7.31. Raspberry Pi 3

The Raspberry Pi 3 is an inexpensive single-board computer that contains four Arm Cortex-A53 cores.

The following instructions explain how to use this port of the TF-A with the default distribution of Raspbian because that’s the distribution officially supported by the Raspberry Pi Foundation. At the moment of writing this, the officially supported kernel is a AArch32 kernel. This doesn’t mean that this port of TF-A can’t boot a AArch64 kernel. The Linux tree fork maintained by the Foundation can be compiled for AArch64 by following the steps in AArch64 kernel build instructions.

IMPORTANT NOTE: This port isn’t secure.

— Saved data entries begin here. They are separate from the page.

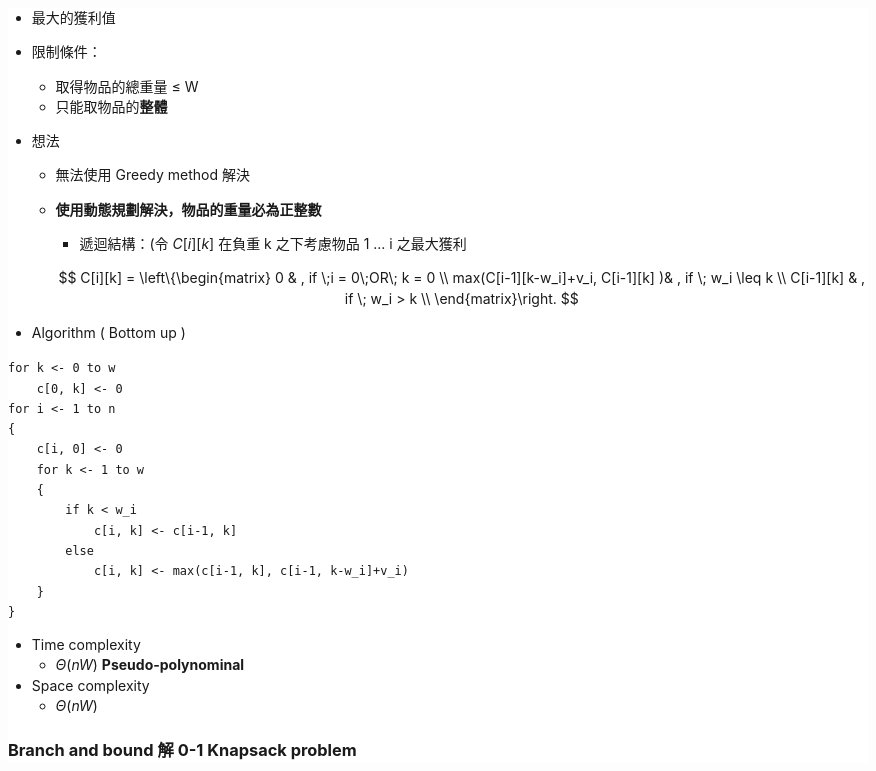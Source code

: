   - 最大的獲利值
- 限制條件：
  - 取得物品的總重量 $\leq$ W
  - 只能取物品的**整體**

- 想法

  - 無法使用 Greedy method 解決

  - **使用動態規劃解決，物品的重量必為正整數**

    - 遞迴結構：(令 $C[i][k]$ 在負重 k 之下考慮物品 1 ... i 之最大獲利

    $$
    C[i][k] = \left\{\begin{matrix}
    0 & , if \;i = 0\;OR\; k = 0 \\
    max(C[i-1][k-w_i]+v_i, C[i-1][k] )& , if \; w_i \leq k \\
    C[i-1][k] & , if \; w_i > k \\
    \end{matrix}\right.
    $$











- Algorithm ( Bottom up )

```
for k <- 0 to w
	c[0, k] <- 0
for i <- 1 to n
{
    c[i, 0] <- 0
    for k <- 1 to w
    {
        if k < w_i
        	c[i, k] <- c[i-1, k]
        else
        	c[i, k] <- max(c[i-1, k], c[i-1, k-w_i]+v_i)
    }
}
```



- Time complexity
  - $\Theta( nW )$  **Pseudo-polynominal**
- Space complexity
  - $\Theta( nW )$ 



### Branch and bound 解 0-1 Knapsack problem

All of the memory used is DRAM, which is available from both the Non-secure and Secure worlds. This port shouldn’t be considered more than a prototype to play with and implement elements like PSCI to support the Linux kernel.

7.31.1. Design

The SoC used by the Raspberry Pi 3 is the Broadcom BCM2837. It is a SoC with a VideoCore IV that acts as primary processor (and loads everything from the SD card) and is located between all Arm cores and the DRAM. Check the Raspberry Pi 3 documentation for more information.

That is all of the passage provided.